• [Problem to solve]: Every entry below should come back unchanged, except that the pictures are dropped.

• [The data]:
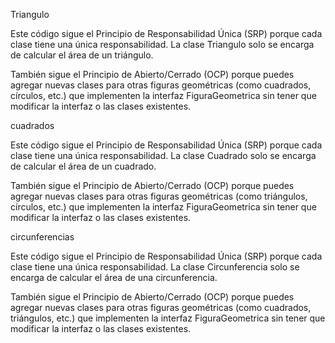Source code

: Triangulo

Este código sigue el Principio de Responsabilidad Única (SRP) porque cada clase tiene una única responsabilidad. La clase Triangulo solo se encarga de calcular el área de un triángulo.

También sigue el Principio de Abierto/Cerrado (OCP) porque puedes agregar nuevas clases para otras figuras geométricas (como cuadrados, círculos, etc.) que implementen la interfaz FiguraGeometrica sin tener que modificar la interfaz o las clases existentes.

cuadrados

Este código sigue el Principio de Responsabilidad Única (SRP) porque cada clase tiene una única responsabilidad. La clase Cuadrado solo se encarga de calcular el área de un cuadrado.

También sigue el Principio de Abierto/Cerrado (OCP) porque puedes agregar nuevas clases para otras figuras geométricas (como triángulos, círculos, etc.) que implementen la interfaz FiguraGeometrica sin tener que modificar la interfaz o las clases existentes.

circunferencias

Este código sigue el Principio de Responsabilidad Única (SRP) porque cada clase tiene una única responsabilidad. La clase Circunferencia solo se encarga de calcular el área de una circunferencia.

También sigue el Principio de Abierto/Cerrado (OCP) porque puedes agregar nuevas clases para otras figuras geométricas (como cuadrados, triángulos, etc.) que implementen la interfaz FiguraGeometrica sin tener que modificar la interfaz o las clases existentes.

• [Exercise answer]:
Source code

: Triangulo

Este código sigue el Principio de Responsabilidad Única (SRP) porque cada clase tiene una única responsabilidad. La clase Triangulo solo se encarga de calcular el área de un triángulo.

También sigue el Principio de Abierto/Cerrado (OCP) porque puedes agregar nuevas clases para otras figuras geométricas (como cuadrados, círculos, etc.) que implementen la interfaz FiguraGeometrica sin tener que modificar la interfaz o las clases existentes.

cuadrados

Este código sigue el Principio de Responsabilidad Única (SRP) porque cada clase tiene una única responsabilidad. La clase Cuadrado solo se encarga de calcular el área de un cuadrado.

También sigue el Principio de Abierto/Cerrado (OCP) porque puedes agregar nuevas clases para otras figuras geométricas (como triángulos, círculos, etc.) que implementen la interfaz FiguraGeometrica sin tener que modificar la interfaz o las clases existentes.

circunferencias

Este código sigue el Principio de Responsabilidad Única (SRP) porque cada clase tiene una única responsabilidad. La clase Circunferencia solo se encarga de calcular el área de una circunferencia.

También sigue el Principio de Abierto/Cerrado (OCP) porque puedes agregar nuevas clases para otras figuras geométricas (como cuadrados, triángulos, etc.) que implementen la interfaz FiguraGeometrica sin tener que modificar la interfaz o las clases existentes.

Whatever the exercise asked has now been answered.